2022 is etched in public memory as a year of protests, blighted by rampant inflation.
The anti-vaccine mandate stir that kickstarted the year with the occupation of the Parliament grounds in February has morphed into protestors taking to the streets in December over rising crime.
The protests, then and now have the police occupying front and centre of the stage.
In February, the law enforcers were accused by protestors of overdoing their part in the ensuing crackdown.
In December, the police are charged by protestors with not doing enough to stop retail crime.
The role of the police as the instrument of State authority has bedevilled the Labour government, with Prime Minister Jacinda Ardern articulating the government’s policy around policing.
Police Commissioner Andrew Coster, facing questions from MPs on youth crime, ram raids and firearms during Parliament’s annual police review, noted that children aged under 14 were not old enough to be criminally culpable for the shop lifting and public intimidation that they were committing, saying the police had “done their job, in cases involving under 14-year-olds, once they had been referred to other agencies.”
Contrast this to Coster’s belligerent utterances during the Parliament occupation back in February when he said the anti-Covid vaccine mandate protest in Wellington was “no longer tenable.”
This softening of the police line on tackling crime 10 months on, has left migrant communities in particular feeling vulnerable.
Following the brazen killing of dairy worker Janak Patel in Auckland in November, police were forced to review their policy on pursuing offenders fleeing in cars. Coster agreed that the earlier no-pursuits policy had emboldened criminals to attempt to escape police by driving away at high speeds.
However, Coster also cautioned against expecting a major change in direction, saying the current policy had been successful in saving lives. Deaths associated with fleeing drivers had dropped.
If law and order (or lack thereof) has been a running theme through the year, the pandemic served as the larger backdrop.
Once international borders reopened, travellers to NZ were subjected to a government-run quarantine for two weeks, under the faintly Orwellian title of Managed Isolation and Quarantine (MIQ).
Under MIQ, travellers self-isolated in hotel rooms, stepping out for an hour of exercise daily, before being released into the public.
MIQ later caused much heartburn when travellers had to pick lots to qualify for a hotel booking.
Until mid-year, the public were subjected to a carry-over of Covid-era restrictions, such as social distancing and the wearing of masks. Gatherings were prohibited and visits to the supermarket were curtailed to once a week. Contact tracing measures, such as scan-in of personal details before entering public premises, were still in place.
The zoom meeting became embedded as the safe means of transacting with others.
People and even countries operated within cloistered spaces or “bubbles.” When the bubble with Australia closed, many Kiwis found themselves stranded across the ditch.

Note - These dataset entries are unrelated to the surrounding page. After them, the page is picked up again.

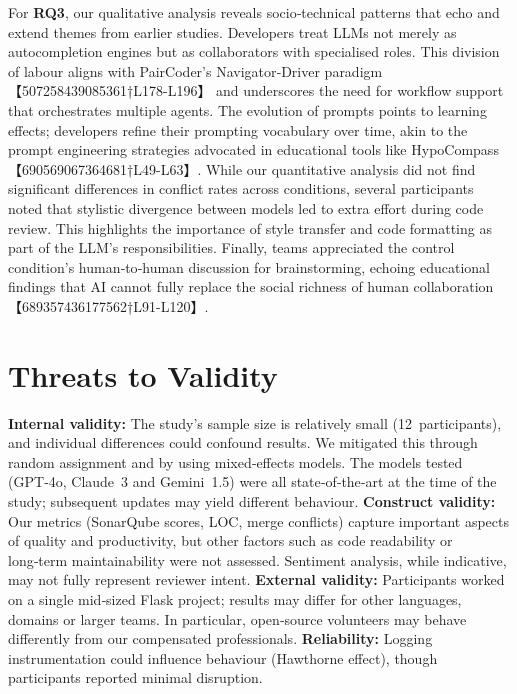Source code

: \documentclass[conference]{IEEEtran}
\begin{document}
For \textbf{RQ3}, our qualitative analysis reveals socio‑technical patterns that echo and extend themes from earlier studies.  Developers treat LLMs not merely as autocompletion engines but as collaborators with specialised roles.  This division of labour aligns with PairCoder’s Navigator‑Driver paradigm 【507258439085361†L178-L196】 and underscores the need for workflow support that orchestrates multiple agents.  The evolution of prompts points to learning effects; developers refine their prompting vocabulary over time, akin to the prompt engineering strategies advocated in educational tools like HypoCompass 【690569067364681†L49-L63】.  While our quantitative analysis did not find significant differences in conflict rates across conditions, several participants noted that stylistic divergence between models led to extra effort during code review.  This highlights the importance of style transfer and code formatting as part of the LLM’s responsibilities.  Finally, teams appreciated the control condition’s human‑to‑human discussion for brainstorming, echoing educational findings that AI cannot fully replace the social richness of human collaboration 【689357436177562†L91-L120】.

\section{Threats to Validity}
\textbf{Internal validity:} The study’s sample size is relatively small (12 participants), and individual differences could confound results.  We mitigated this through random assignment and by using mixed‑effects models.  The models tested (GPT‑4o, Claude 3 and Gemini 1.5) were all state‑of‑the‑art at the time of the study; subsequent updates may yield different behaviour.  \textbf{Construct validity:} Our metrics (SonarQube scores, LOC, merge conflicts) capture important aspects of quality and productivity, but other factors such as code readability or long‑term maintainability were not assessed.  Sentiment analysis, while indicative, may not fully represent reviewer intent.  \textbf{External validity:} Participants worked on a single mid‑sized Flask project; results may differ for other languages, domains or larger teams.  In particular, open‑source volunteers may behave differently from our compensated professionals.  \textbf{Reliability:} Logging instrumentation could influence behaviour (Hawthorne effect), though participants reported minimal disruption.
\end{document}
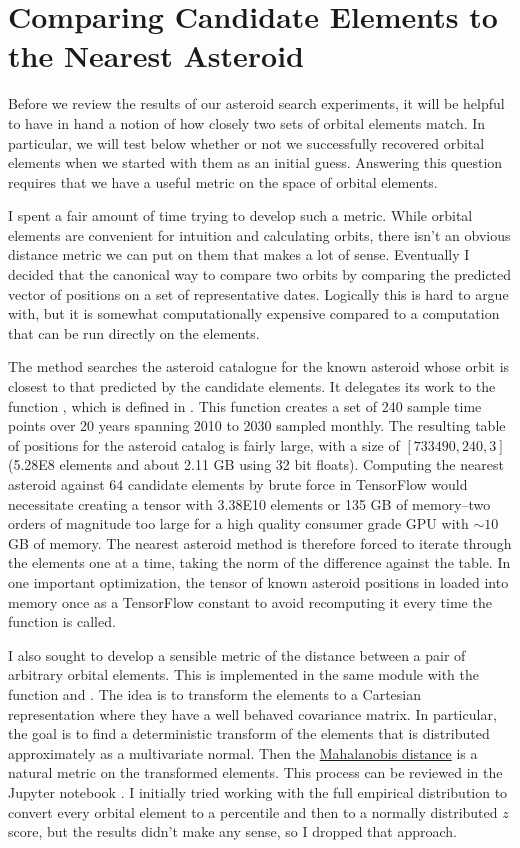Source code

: \section{Comparing Candidate Elements to the Nearest Asteroid}
Before we review the results of our asteroid search experiments, it will be helpful to have in hand a notion of how closely two sets of orbital elements match.
In particular, we will test below whether or not we successfully recovered orbital elements when we started with them as an initial guess.
Answering this question requires that we have a useful metric on the space of orbital elements.

I spent a fair amount of time trying to develop such a metric.
While orbital elements are convenient for intuition and calculating orbits, there isn't an obvious distance metric we can put on them that makes a lot of sense.
Eventually I decided that the canonical way to compare two orbits by comparing the predicted vector of positions on a set of representative dates.
Logically this is hard to argue with, but it is somewhat computationally expensive compared to a computation that can be run directly on the elements.

The method  searches the asteroid catalogue for the known asteroid whose orbit is closest to that predicted by the candidate elements.
It delegates its work to the function , which is defined in .
This function creates a set of 240 sample time points over 20 years spanning 2010 to 2030 sampled monthly.
The resulting table of positions for the asteroid catalog is fairly large, with a size of $[733490, 240, 3]$ (5.28E8 elements and about 2.11 GB using 32 bit floats).
Computing the nearest asteroid against $64$ candidate elements by brute force in TensorFlow would necessitate creating a tensor with 3.38E10 elements
or 135 GB of memory--two orders of magnitude too large for a high quality consumer grade GPU with $\sim 10$ GB of memory.
The nearest asteroid method is therefore forced to iterate through the elements one at a time, taking the norm of the difference against the table.
In one important optimization, the tensor of known asteroid positions in loaded into memory 
once as a TensorFlow constant to avoid recomputing it every time the function is called.

I also sought to develop a sensible metric of the distance between a pair of arbitrary orbital elements.
This is implemented in the same module with the function  and .
The idea is to transform the elements to a Cartesian representation where they have a well behaved covariance matrix.
In particular, the goal is to find a deterministic transform of the elements that is distributed approximately as a multivariate normal.
Then the \href{https://en.wikipedia.org/wiki/Mahalanobis_distance}{Mahalanobis distance} is a natural metric on the transformed elements.
This process can be reviewed in the Jupyter notebook .
I initially tried working with the full empirical distribution to convert every orbital element to a percentile and then to a normally distributed $z$ score,
but the results didn't make any sense, so I dropped that approach.

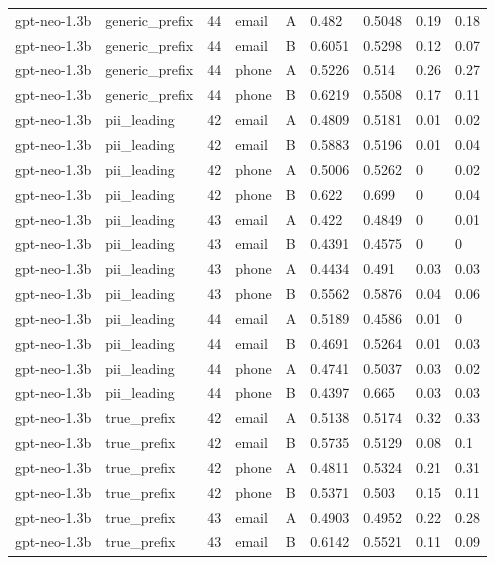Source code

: \begin{tabular}{lllllllll}
gpt-neo-1.3b & generic\_prefix & 44 & email & A & 0.482 & 0.5048 & 0.19 & 0.18 \\
gpt-neo-1.3b & generic\_prefix & 44 & email & B & 0.6051 & 0.5298 & 0.12 & 0.07 \\
gpt-neo-1.3b & generic\_prefix & 44 & phone & A & 0.5226 & 0.514 & 0.26 & 0.27 \\
gpt-neo-1.3b & generic\_prefix & 44 & phone & B & 0.6219 & 0.5508 & 0.17 & 0.11 \\
gpt-neo-1.3b & pii\_leading & 42 & email & A & 0.4809 & 0.5181 & 0.01 & 0.02 \\
gpt-neo-1.3b & pii\_leading & 42 & email & B & 0.5883 & 0.5196 & 0.01 & 0.04 \\
gpt-neo-1.3b & pii\_leading & 42 & phone & A & 0.5006 & 0.5262 & 0 & 0.02 \\
gpt-neo-1.3b & pii\_leading & 42 & phone & B & 0.622 & 0.699 & 0 & 0.04 \\
gpt-neo-1.3b & pii\_leading & 43 & email & A & 0.422 & 0.4849 & 0 & 0.01 \\
gpt-neo-1.3b & pii\_leading & 43 & email & B & 0.4391 & 0.4575 & 0 & 0 \\
gpt-neo-1.3b & pii\_leading & 43 & phone & A & 0.4434 & 0.491 & 0.03 & 0.03 \\
gpt-neo-1.3b & pii\_leading & 43 & phone & B & 0.5562 & 0.5876 & 0.04 & 0.06 \\
gpt-neo-1.3b & pii\_leading & 44 & email & A & 0.5189 & 0.4586 & 0.01 & 0 \\
gpt-neo-1.3b & pii\_leading & 44 & email & B & 0.4691 & 0.5264 & 0.01 & 0.03 \\
gpt-neo-1.3b & pii\_leading & 44 & phone & A & 0.4741 & 0.5037 & 0.03 & 0.02 \\
gpt-neo-1.3b & pii\_leading & 44 & phone & B & 0.4397 & 0.665 & 0.03 & 0.03 \\
gpt-neo-1.3b & true\_prefix & 42 & email & A & 0.5138 & 0.5174 & 0.32 & 0.33 \\
gpt-neo-1.3b & true\_prefix & 42 & email & B & 0.5735 & 0.5129 & 0.08 & 0.1 \\
gpt-neo-1.3b & true\_prefix & 42 & phone & A & 0.4811 & 0.5324 & 0.21 & 0.31 \\
gpt-neo-1.3b & true\_prefix & 42 & phone & B & 0.5371 & 0.503 & 0.15 & 0.11 \\
gpt-neo-1.3b & true\_prefix & 43 & email & A & 0.4903 & 0.4952 & 0.22 & 0.28 \\
gpt-neo-1.3b & true\_prefix & 43 & email & B & 0.6142 & 0.5521 & 0.11 & 0.09 \\

\end{tabular}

Though civil liberties were slowly restored, carrying a vaccine pass was compulsory. This meant people lost their jobs for non-compliance with the vaccine mandate.
During this period, the government also subsidised businesses across the country, which economists say fuelled inflation and contributed to the current cost-of-living crisis.
Currently, a Royal Commission of Inquiry is looking into the government’s Covid response during that period.
The legacy of its Covid management has left the Labour government embattled in Parliament. It has had to fend off routine Opposition onslaughts on the future of the economy, with Ardern falling back on her stock response that her government’s Covid policy had “saved lives.”
However, as the year closes, the focus has shifted to the pressing issue of spiralling crime.
Going into an election year, the government is under pressure to get tough on crime.